2. Dear Science, TV on the Radio. Hands down the best album by an established band in '08, this delicious cornucopia of indie-rock, electronica, and R&B is nimble, polished, and loaded with passion.
3. In the Future, Black Mountain.
4. Shake, Rattle, and Roll!, Foxboro Hot Tubs.
5. Stay Positive, The Hold Steady.
6. Með suð í eyrum við spilum endalaust, Sigur Ros. The title translates to "With Buzzing in Our Ears We Play Endlessly" ...and even you wish it wouldn't stop. Quite possibly the most accessible Icelandic post-rock album ever made.
7. The Rhumb Line, Ra Ra Riot.
8. Re-arrange Us, Mates of State.
9. Viva La Vida, or Death and All His Friends, Coldplay.
10. Third, Portishead.

Honorable Mentions: Do You Like Rock Music?, British Sea Power; One Day as a Lion (EP), One Day as a Lion; Harps & Angels, Randy Newman; This Gift, Sons & Daughters.

Best Reissue: Pacific Ocean Blue, Dennis Wilson. Released with surprisingly little fanfare in 1977, the belated compact disc debut of the first Beach Boys solo album is an underrated, melancholy gem.

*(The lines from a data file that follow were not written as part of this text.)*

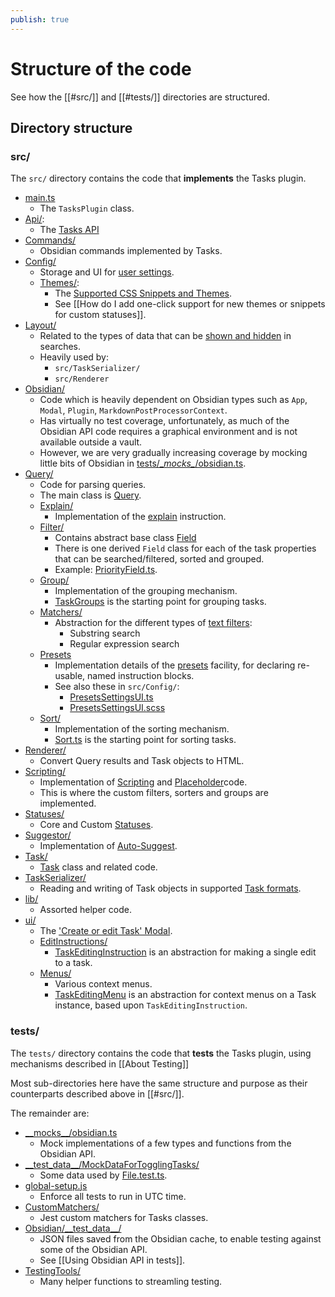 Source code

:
 ```yaml
---
publish: true
---
```


# Structure of the code

See how the [[#src/]] and [[#tests/]] directories are structured.

## Directory structure

### src/

The `src/` directory contains the code that **implements** the Tasks plugin.

- [main.ts](https://github.com/obsidian-tasks-group/obsidian-tasks/blob/main/src/main.ts)
  - The `TasksPlugin` class.
- [Api/](https://github.com/obsidian-tasks-group/obsidian-tasks/tree/main/src/Api):
  - The [Tasks API](https://publish.obsidian.md/tasks/Advanced/Tasks+Api)
- [Commands/](https://github.com/obsidian-tasks-group/obsidian-tasks/tree/main/src/Commands)
  - Obsidian commands implemented by Tasks.
- [Config/](https://github.com/obsidian-tasks-group/obsidian-tasks/tree/main/src/Config)
  - Storage and UI for [user settings](https://publish.obsidian.md/tasks/Getting+Started/Settings).
  - [Themes/](https://github.com/obsidian-tasks-group/obsidian-tasks/tree/main/src/Config/Themes):
    - The [Supported CSS Snippets and Themes](https://publish.obsidian.md/tasks/Reference/Status+Collections/About+Status+Collections).
    - See [[How do I add one-click support for new themes or snippets for custom statuses]].
- [Layout/](https://github.com/obsidian-tasks-group/obsidian-tasks/tree/main/src/Layout)
  - Related to the types of data that can be [shown and hidden](https://publish.obsidian.md/tasks/Queries/Layout) in searches.
  - Heavily used by:
    - `src/TaskSerializer/`
    - `src/Renderer`
- [Obsidian/](https://github.com/obsidian-tasks-group/obsidian-tasks/tree/main/src/Obsidian)
  - Code which is heavily dependent on Obsidian types such as `App`, `Modal`, `Plugin`, `MarkdownPostProcessorContext`.
  - Has virtually no test coverage, unfortunately, as much of the Obsidian API code requires a graphical environment and is not available outside a vault.
  - However, we are very gradually increasing coverage by mocking little bits of Obsidian in [tests/\__mocks\__/obsidian.ts](https://github.com/obsidian-tasks-group/obsidian-tasks/blob/main/tests/__mocks__/obsidian.ts).
- [Query/](https://github.com/obsidian-tasks-group/obsidian-tasks/tree/main/src/Query)
  - Code for parsing queries.
  - The main class is [Query](https://github.com/obsidian-tasks-group/obsidian-tasks/blob/main/src/Query/Query.ts).
  - [Explain/](https://github.com/obsidian-tasks-group/obsidian-tasks/tree/main/src/Query/Explain)
    - Implementation of the [explain](https://publish.obsidian.md/tasks/Queries/Explaining+Queries) instruction.
  - [Filter/](https://github.com/obsidian-tasks-group/obsidian-tasks/tree/main/src/Query/Filter)
    - Contains abstract base class [Field](https://github.com/obsidian-tasks-group/obsidian-tasks/blob/main/src/Query/Filter/Field.ts)
    - There is one derived `Field` class for each of the task properties that can be searched/filtered, sorted and grouped.
    - Example: [PriorityField.ts](https://github.com/obsidian-tasks-group/obsidian-tasks/blob/main/src/Query/Filter/PriorityField.ts).
  - [Group/](https://github.com/obsidian-tasks-group/obsidian-tasks/tree/main/src/Query/Group)
    - Implementation of the grouping mechanism.
    - [TaskGroups](https://github.com/obsidian-tasks-group/obsidian-tasks/blob/main/src/Query/Group/TaskGroups.ts) is the starting point for grouping tasks.
  - [Matchers/](https://github.com/obsidian-tasks-group/obsidian-tasks/tree/main/src/Query/Matchers)
    - Abstraction for the different types of [text filters](https://publish.obsidian.md/tasks/Queries/Filters#Text%20filters):
      - Substring search
      - Regular expression search
  - [Presets](https://github.com/obsidian-tasks-group/obsidian-tasks/tree/main/src/Query/Presets)
    - Implementation details of the [presets](https://publish.obsidian.md/tasks/Queries/Presets) facility, for declaring re-usable, named instruction blocks.
    - See also these in `src/Config/`:
      - [PresetsSettingsUI.ts](https://github.com/obsidian-tasks-group/obsidian-tasks/blob/main/src/Config/PresetsSettingsUI.ts)
      - [PresetsSettingsUI.scss](https://github.com/obsidian-tasks-group/obsidian-tasks/blob/main/src/Config/PresetsSettingsUI.scss)
  - [Sort/](https://github.com/obsidian-tasks-group/obsidian-tasks/tree/main/src/Query/Sort)
    - Implementation of the sorting mechanism.
    - [Sort.ts](https://github.com/obsidian-tasks-group/obsidian-tasks/blob/main/src/Query/Sort/Sort.ts) is the starting point for sorting tasks.
- [Renderer/](https://github.com/obsidian-tasks-group/obsidian-tasks/tree/main/src/Renderer)
  - Convert Query results and Task objects to HTML.
- [Scripting/](https://github.com/obsidian-tasks-group/obsidian-tasks/tree/main/src/Scripting)
  - Implementation of [Scripting](https://publish.obsidian.md/tasks/Scripting/About+Scripting) and [Placeholder](https://publish.obsidian.md/tasks/Scripting/Placeholders)code.
  - This is where the custom filters, sorters and groups are implemented.
- [Statuses/](https://github.com/obsidian-tasks-group/obsidian-tasks/tree/main/src/Statuses)
  - Core and Custom [Statuses](https://publish.obsidian.md/tasks/Getting+Started/Statuses).
- [Suggestor/](https://github.com/obsidian-tasks-group/obsidian-tasks/tree/main/src/Suggestor)
  - Implementation of [Auto-Suggest](https://publish.obsidian.md/tasks/Editing/Auto-Suggest).
- [Task/](https://github.com/obsidian-tasks-group/obsidian-tasks/tree/main/src/Task)
  - [Task](https://github.com/obsidian-tasks-group/obsidian-tasks/blob/main/src/Task/Task.ts) class and related code.
- [TaskSerializer/](https://github.com/obsidian-tasks-group/obsidian-tasks/tree/main/src/TaskSerializer)
  - Reading and writing of Task objects in supported [Task formats](https://publish.obsidian.md/tasks/Reference/Task+Formats/About+Task+Formats).
- [lib/](https://github.com/obsidian-tasks-group/obsidian-tasks/tree/main/src/lib)
  - Assorted helper code.
- [ui/](https://github.com/obsidian-tasks-group/obsidian-tasks/tree/main/src/ui)
  - The ['Create or edit Task' Modal](https://publish.obsidian.md/tasks/Editing/Create+or+edit+Task).
  - [EditInstructions/](https://github.com/obsidian-tasks-group/obsidian-tasks/tree/main/src/ui/EditInstructions)
    - [TaskEditingInstruction](https://github.com/obsidian-tasks-group/obsidian-tasks/blob/main/src/ui/EditInstructions/TaskEditingInstruction.ts) is an abstraction for making a single edit to a task.
  - [Menus/](https://github.com/obsidian-tasks-group/obsidian-tasks/tree/main/src/ui/Menus)
    - Various context menus.
    - [TaskEditingMenu](https://github.com/obsidian-tasks-group/obsidian-tasks/blob/main/src/ui/Menus/TaskEditingMenu.ts) is an abstraction for context menus on a Task instance, based upon `TaskEditingInstruction`.

### tests/

The `tests/` directory contains the code that **tests** the Tasks plugin, using mechanisms described in [[About Testing]]

Most sub-directories here have the same structure and purpose as their counterparts described above in [[#src/]].

The remainder are:

- [\_\_mocks\_\_/obsidian.ts](https://github.com/obsidian-tasks-group/obsidian-tasks/blob/main/tests/__mocks__/obsidian.ts)
  - Mock implementations of a few types and functions from the Obsidian API.
- [\_\_test_data\_\_/MockDataForTogglingTasks/](https://github.com/obsidian-tasks-group/obsidian-tasks/tree/main/tests/__test_data__/MockDataForTogglingTasks)
  - Some data used by [File.test.ts](https://github.com/obsidian-tasks-group/obsidian-tasks/blob/main/tests/Obsidian/File.test.ts).
- [global-setup.js](https://github.com/obsidian-tasks-group/obsidian-tasks/blob/main/tests/global-setup.js)
  - Enforce all tests to run in UTC time.
- [CustomMatchers/](https://github.com/obsidian-tasks-group/obsidian-tasks/tree/main/tests/CustomMatchers)
  - Jest custom matchers for Tasks classes.
- [Obsidian/\_\_test_data\_\_/](https://github.com/obsidian-tasks-group/obsidian-tasks/tree/main/tests/Obsidian/__test_data__)
  - JSON files saved from the Obsidian cache, to enable testing against some of the Obsidian API.
  - See [[Using Obsidian API in tests]].
- [TestingTools/](https://github.com/obsidian-tasks-group/obsidian-tasks/tree/main/tests/TestingTools)
  - Many helper functions to streamling testing.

My ten favorite songs (not including songs that were on the aforementioned discs):

"Sex on Fire," Kings of Leon
"Re-education (Through Labor)," Rise Against
"You, Me, and the Bourgeoisie," The Submarines
"One Pure Thought," Hot Chip
"Chasing Pavements," Adele
"Single Ladies (Put a Ring on It)," Beyonce
"Love Hurts," Incubus*
"Gamma Ray," Beck
"Morning is My Destination," Tift Merritt
"White Winter Hymnal," Fleet Foxes

My favorite music videos of 2008:

1. "Why Do You Let Me Stay Here?," She & Him. Old school country-rock twang meets Edward Gorey-esque gallows humor in this cute-meets-macabre clip.
2. "I Will Possess Your Heart," Death Cab for Cutie. A young woman travels the world in a search for self. I'm not giving away much else.
3. "Who's Gonna Save My Soul?," Gnarls Barkley. Warning: this video is not for the faint of heart... literally.
4. "Heartless," Kanye West. Probably the best use of rotoscoping since "American Pop."
5. "Thing for Me," Metronomy. I had to include one indie-rock clip, just to be kosher with the cool kids. Just follow the bouncing ball...

My three least favorite albums of the last year:

1. Shwayze, Shwayze. Lightweight Jason Mraz-meets-Lupe Fiasco hip-hop-pop that obsesses with the lily-white, rich SoCal kids you only see on "The Hills" with much mellow menace that it borders on narcissism.
2. One of the Guys, Katy Perry. Katy, you're a smokin' hot chick and everything, but you're recorded some of the most annoying music in recent memory. Given your past status as a Christian-pop singer, it seems like the music industry turned you into a bendable, posable, decidedly agnostic mold of clay. Don't fall prey before they spit you out.
3. Shine Through It, Terrence Howard. The latest in a long line of albums where a proven movie star cuts an album that is clearly more vanity than statement. Not godawful, just very bland.

Worst Song: "All Summer Long," Kid Rock. This dual rehash of one great '70s song ("Werewolves of London") and one that gets more credit than it deserves ("Sweet Home Alabama"), combined with Bob Ritchie's figmented recollection of a white trash beach trip circa 1989, adds up to probably the most irritating radio single of the summer. And yes, that includes "No Handlebars."

*Yes, I do realize that song was originally released in 2006, but it didn't garner any radio play until Fall '08.